Description of the task
Could you print out every entry, character for character?

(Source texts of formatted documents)
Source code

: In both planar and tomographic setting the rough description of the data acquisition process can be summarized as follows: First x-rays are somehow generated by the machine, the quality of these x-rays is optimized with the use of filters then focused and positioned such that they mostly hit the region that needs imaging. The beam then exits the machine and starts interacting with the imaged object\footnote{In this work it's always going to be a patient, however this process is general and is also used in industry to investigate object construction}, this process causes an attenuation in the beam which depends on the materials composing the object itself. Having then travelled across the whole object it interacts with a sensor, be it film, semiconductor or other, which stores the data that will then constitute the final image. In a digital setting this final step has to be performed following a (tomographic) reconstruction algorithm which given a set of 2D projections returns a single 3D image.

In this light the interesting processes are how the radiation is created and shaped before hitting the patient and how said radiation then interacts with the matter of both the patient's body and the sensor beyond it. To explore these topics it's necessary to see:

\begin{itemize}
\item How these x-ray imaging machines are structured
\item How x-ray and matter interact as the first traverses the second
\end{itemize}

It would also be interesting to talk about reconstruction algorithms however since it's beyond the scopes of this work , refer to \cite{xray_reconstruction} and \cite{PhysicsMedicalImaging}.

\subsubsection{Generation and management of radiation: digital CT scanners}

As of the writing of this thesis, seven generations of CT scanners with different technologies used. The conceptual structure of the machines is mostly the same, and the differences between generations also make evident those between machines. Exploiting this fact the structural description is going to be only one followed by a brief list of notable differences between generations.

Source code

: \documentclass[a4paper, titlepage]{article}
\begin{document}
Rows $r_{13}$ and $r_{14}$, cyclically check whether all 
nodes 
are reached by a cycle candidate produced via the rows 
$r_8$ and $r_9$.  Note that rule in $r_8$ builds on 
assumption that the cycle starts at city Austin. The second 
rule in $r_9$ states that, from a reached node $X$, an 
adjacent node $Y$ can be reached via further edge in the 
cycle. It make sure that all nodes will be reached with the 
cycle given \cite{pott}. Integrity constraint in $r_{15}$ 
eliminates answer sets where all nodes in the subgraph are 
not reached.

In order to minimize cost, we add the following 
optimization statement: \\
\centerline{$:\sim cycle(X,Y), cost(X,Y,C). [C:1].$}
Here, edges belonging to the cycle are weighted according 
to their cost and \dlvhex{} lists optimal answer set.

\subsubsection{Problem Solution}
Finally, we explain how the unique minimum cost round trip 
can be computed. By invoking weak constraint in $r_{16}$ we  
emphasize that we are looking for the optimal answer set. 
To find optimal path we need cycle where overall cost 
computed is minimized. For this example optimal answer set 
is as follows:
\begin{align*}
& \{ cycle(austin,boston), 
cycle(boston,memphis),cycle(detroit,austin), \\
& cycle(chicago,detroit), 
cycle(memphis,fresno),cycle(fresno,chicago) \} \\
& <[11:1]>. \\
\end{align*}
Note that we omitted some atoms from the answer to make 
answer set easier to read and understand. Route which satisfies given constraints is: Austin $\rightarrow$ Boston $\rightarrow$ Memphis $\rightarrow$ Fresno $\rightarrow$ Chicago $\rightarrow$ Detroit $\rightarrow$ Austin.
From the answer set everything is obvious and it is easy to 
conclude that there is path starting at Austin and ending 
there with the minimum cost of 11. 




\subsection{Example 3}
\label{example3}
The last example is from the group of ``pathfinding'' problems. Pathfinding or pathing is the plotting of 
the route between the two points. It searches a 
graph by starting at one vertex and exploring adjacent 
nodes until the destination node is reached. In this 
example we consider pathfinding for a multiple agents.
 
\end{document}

Task solution
Source code

: In both planar and tomographic setting the rough description of the data acquisition process can be summarized as follows: First x-rays are somehow generated by the machine, the quality of these x-rays is optimized with the use of filters then focused and positioned such that they mostly hit the region that needs imaging. The beam then exits the machine and starts interacting with the imaged object\footnote{In this work it's always going to be a patient, however this process is general and is also used in industry to investigate object construction}, this process causes an attenuation in the beam which depends on the materials composing the object itself. Having then travelled across the whole object it interacts with a sensor, be it film, semiconductor or other, which stores the data that will then constitute the final image. In a digital setting this final step has to be performed following a (tomographic) reconstruction algorithm which given a set of 2D projections returns a single 3D image.

In this light the interesting processes are how the radiation is created and shaped before hitting the patient and how said radiation then interacts with the matter of both the patient's body and the sensor beyond it. To explore these topics it's necessary to see:

\begin{itemize}
\item How these x-ray imaging machines are structured
\item How x-ray and matter interact as the first traverses the second
\end{itemize}

It would also be interesting to talk about reconstruction algorithms however since it's beyond the scopes of this work , refer to \cite{xray_reconstruction} and \cite{PhysicsMedicalImaging}.

\subsubsection{Generation and management of radiation: digital CT scanners}

As of the writing of this thesis, seven generations of CT scanners with different technologies used. The conceptual structure of the machines is mostly the same, and the differences between generations also make evident those between machines. Exploiting this fact the structural description is going to be only one followed by a brief list of notable differences between generations.

Source code

: \documentclass[a4paper, titlepage]{article}
\begin{document}
Rows $r_{13}$ and $r_{14}$, cyclically check whether all 
nodes 
are reached by a cycle candidate produced via the rows 
$r_8$ and $r_9$.  Note that rule in $r_8$ builds on 
assumption that the cycle starts at city Austin. The second 
rule in $r_9$ states that, from a reached node $X$, an 
adjacent node $Y$ can be reached via further edge in the 
cycle. It make sure that all nodes will be reached with the 
cycle given \cite{pott}. Integrity constraint in $r_{15}$ 
eliminates answer sets where all nodes in the subgraph are 
not reached.

In order to minimize cost, we add the following 
optimization statement: \\
\centerline{$:\sim cycle(X,Y), cost(X,Y,C). [C:1].$}
Here, edges belonging to the cycle are weighted according 
to their cost and \dlvhex{} lists optimal answer set.

\subsubsection{Problem Solution}
Finally, we explain how the unique minimum cost round trip 
can be computed. By invoking weak constraint in $r_{16}$ we  
emphasize that we are looking for the optimal answer set. 
To find optimal path we need cycle where overall cost 
computed is minimized. For this example optimal answer set 
is as follows:
\begin{align*}
& \{ cycle(austin,boston), 
cycle(boston,memphis),cycle(detroit,austin), \\
& cycle(chicago,detroit), 
cycle(memphis,fresno),cycle(fresno,chicago) \} \\
& <[11:1]>. \\
\end{align*}
Note that we omitted some atoms from the answer to make 
answer set easier to read and understand. Route which satisfies given constraints is: Austin $\rightarrow$ Boston $\rightarrow$ Memphis $\rightarrow$ Fresno $\rightarrow$ Chicago $\rightarrow$ Detroit $\rightarrow$ Austin.
From the answer set everything is obvious and it is easy to 
conclude that there is path starting at Austin and ending 
there with the minimum cost of 11. 




\subsection{Example 3}
\label{example3}
The last example is from the group of ``pathfinding'' problems. Pathfinding or pathing is the plotting of 
the route between the two points. It searches a 
graph by starting at one vertex and exploring adjacent 
nodes until the destination node is reached. In this 
example we consider pathfinding for a multiple agents.
 
\end{document}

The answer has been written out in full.